**Work request:** Collect every line in the records below that contains the word "have".
(Beginning of Data supplied)
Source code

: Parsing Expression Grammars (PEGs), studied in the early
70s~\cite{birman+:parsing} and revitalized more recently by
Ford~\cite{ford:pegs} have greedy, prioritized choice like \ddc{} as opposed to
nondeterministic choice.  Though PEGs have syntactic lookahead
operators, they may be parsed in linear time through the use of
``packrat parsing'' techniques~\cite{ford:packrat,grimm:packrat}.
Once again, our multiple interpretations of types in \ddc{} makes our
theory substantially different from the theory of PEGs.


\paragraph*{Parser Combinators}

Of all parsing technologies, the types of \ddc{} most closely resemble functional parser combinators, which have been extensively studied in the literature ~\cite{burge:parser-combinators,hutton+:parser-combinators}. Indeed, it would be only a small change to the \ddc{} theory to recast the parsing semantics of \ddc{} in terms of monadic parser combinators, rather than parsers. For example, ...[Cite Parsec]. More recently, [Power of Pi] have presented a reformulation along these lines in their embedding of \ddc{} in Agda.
(End of Data supplied)
**Result of the task:**
Ford~\cite{ford:pegs} have greedy, prioritized choice like \ddc{} as opposed to
nondeterministic choice.  Though PEGs have syntactic lookahead
Of all parsing technologies, the types of \ddc{} most closely resemble functional parser combinators, which have been extensively studied in the literature ~\cite{burge:parser-combinators,hutton+:parser-combinators}. Indeed, it would be only a small change to the \ddc{} theory to recast the parsing semantics of \ddc{} in terms of monadic parser combinators, rather than parsers. For example, ...[Cite Parsec]. More recently, [Power of Pi] have presented a reformulation along these lines in their embedding of \ddc{} in Agda.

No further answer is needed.